Agnès van Zanten honorary doctorate
At its meeting on 18 September, the Faculty decided to award an honorary doctorate to Agnès van Zanten, Professor Emerita at the Centre for Research on Social Inequalities at SciencesPo/National Centre for Scientific Research (CNRS), Paris, France.

Agnès van Zanten
For her significant contribution to the sociology of education through her research on social groups' educational strategies, the production of segregation and inequalities, Professor Emerita Agnès van Zanten will be awarded an Honorary Doctorate by the Faculty of Educational Sciences.
Agnès van Zanten, born in Venezuela, earned her Master’s degree in Sociology and Anthropology from Stanford University and later on a PhD in Educational Sciences from the Université Paris-Descartes. Soon thereafter, she was accepted as a researcher at Centre nationale de la recherche scientifique (CNRS). van Zanten became Senior Research Professor at the Centre National de la Recherche Scientifique (CNRS) in 2002 working at the Centre for Research on Social Inequalities at Sciences Po (subsequently Senior Research Professor emerita)".
van Zanten has made significant contributions to the sociology of education through research into how different social groups, especially elites, exploit educational systems. Her research has unveiled and explained parents’ educational strategies, families’ school choices, inequalities in education, strategies of educational institutions, and social mechanisms in the transition to higher education.

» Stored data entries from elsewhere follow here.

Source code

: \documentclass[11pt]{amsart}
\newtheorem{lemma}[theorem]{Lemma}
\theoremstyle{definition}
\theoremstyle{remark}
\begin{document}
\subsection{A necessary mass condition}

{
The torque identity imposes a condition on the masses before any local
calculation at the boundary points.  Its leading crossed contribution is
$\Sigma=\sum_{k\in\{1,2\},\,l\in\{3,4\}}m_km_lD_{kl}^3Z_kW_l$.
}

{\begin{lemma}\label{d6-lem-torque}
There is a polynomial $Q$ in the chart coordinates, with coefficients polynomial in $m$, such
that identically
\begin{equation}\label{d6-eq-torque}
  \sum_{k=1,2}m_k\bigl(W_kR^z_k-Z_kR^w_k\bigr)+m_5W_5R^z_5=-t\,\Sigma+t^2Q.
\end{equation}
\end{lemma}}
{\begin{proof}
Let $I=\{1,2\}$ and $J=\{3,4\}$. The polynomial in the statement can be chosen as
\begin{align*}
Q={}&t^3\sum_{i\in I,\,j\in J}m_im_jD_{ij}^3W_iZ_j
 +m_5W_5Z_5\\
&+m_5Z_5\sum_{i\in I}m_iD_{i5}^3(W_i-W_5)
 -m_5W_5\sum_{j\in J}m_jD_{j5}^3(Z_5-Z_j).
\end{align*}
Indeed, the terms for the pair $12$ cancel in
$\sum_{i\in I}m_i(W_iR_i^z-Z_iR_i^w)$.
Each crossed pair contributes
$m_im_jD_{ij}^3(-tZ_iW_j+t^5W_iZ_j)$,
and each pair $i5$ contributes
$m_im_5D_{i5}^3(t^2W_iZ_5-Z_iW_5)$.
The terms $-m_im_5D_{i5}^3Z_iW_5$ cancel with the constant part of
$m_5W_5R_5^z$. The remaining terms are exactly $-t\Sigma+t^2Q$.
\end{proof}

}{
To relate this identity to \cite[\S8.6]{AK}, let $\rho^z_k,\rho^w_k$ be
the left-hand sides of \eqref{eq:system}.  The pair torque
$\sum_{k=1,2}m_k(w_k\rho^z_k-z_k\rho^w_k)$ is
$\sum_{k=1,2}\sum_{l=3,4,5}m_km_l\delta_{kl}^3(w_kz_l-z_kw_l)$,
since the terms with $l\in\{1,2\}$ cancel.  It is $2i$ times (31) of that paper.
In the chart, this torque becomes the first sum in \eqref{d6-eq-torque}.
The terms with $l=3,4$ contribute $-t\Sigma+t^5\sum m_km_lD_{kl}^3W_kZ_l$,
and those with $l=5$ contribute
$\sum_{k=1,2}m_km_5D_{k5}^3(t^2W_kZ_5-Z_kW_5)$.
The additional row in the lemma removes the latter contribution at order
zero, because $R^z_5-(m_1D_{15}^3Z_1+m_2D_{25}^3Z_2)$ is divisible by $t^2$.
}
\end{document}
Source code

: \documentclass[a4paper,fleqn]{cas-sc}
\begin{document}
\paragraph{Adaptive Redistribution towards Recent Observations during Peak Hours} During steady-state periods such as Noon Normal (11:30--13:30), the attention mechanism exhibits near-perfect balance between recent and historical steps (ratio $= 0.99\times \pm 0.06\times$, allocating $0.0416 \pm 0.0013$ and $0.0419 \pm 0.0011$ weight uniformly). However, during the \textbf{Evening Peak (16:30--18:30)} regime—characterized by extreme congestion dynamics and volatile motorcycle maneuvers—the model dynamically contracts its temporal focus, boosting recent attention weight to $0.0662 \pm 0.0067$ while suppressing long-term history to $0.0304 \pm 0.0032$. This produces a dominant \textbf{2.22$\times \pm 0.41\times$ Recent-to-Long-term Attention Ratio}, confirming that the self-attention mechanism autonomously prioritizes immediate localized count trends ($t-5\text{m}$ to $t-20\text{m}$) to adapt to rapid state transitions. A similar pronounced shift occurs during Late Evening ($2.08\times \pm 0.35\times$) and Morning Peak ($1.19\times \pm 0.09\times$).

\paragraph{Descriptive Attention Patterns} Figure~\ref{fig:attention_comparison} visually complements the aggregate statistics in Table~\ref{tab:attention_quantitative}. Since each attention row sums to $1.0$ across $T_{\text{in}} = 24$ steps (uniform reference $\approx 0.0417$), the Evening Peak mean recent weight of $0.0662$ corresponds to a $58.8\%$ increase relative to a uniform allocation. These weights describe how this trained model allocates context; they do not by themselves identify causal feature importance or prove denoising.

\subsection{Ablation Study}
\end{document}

In addition to her specific studies of social conditions in the French education landscape van Zanten’s research also comprises comparative studies between countries focusing on analyses of educational policies, and ethnographic cross-country studies.
Professor van Zanten will be awarded her honorary doctorate at Uppsala University’s Winter Conferment Ceremony on 30 January 2026.
More about Uppsala University's honorary doctorates
Honorary doctor, doctor honoris causa, is a title awarded to people who have made outstanding scientific contributions or otherwise promoted research at the university. It is always the faculties themselves that appoint honorary doctorates, not the rector or the university management in general.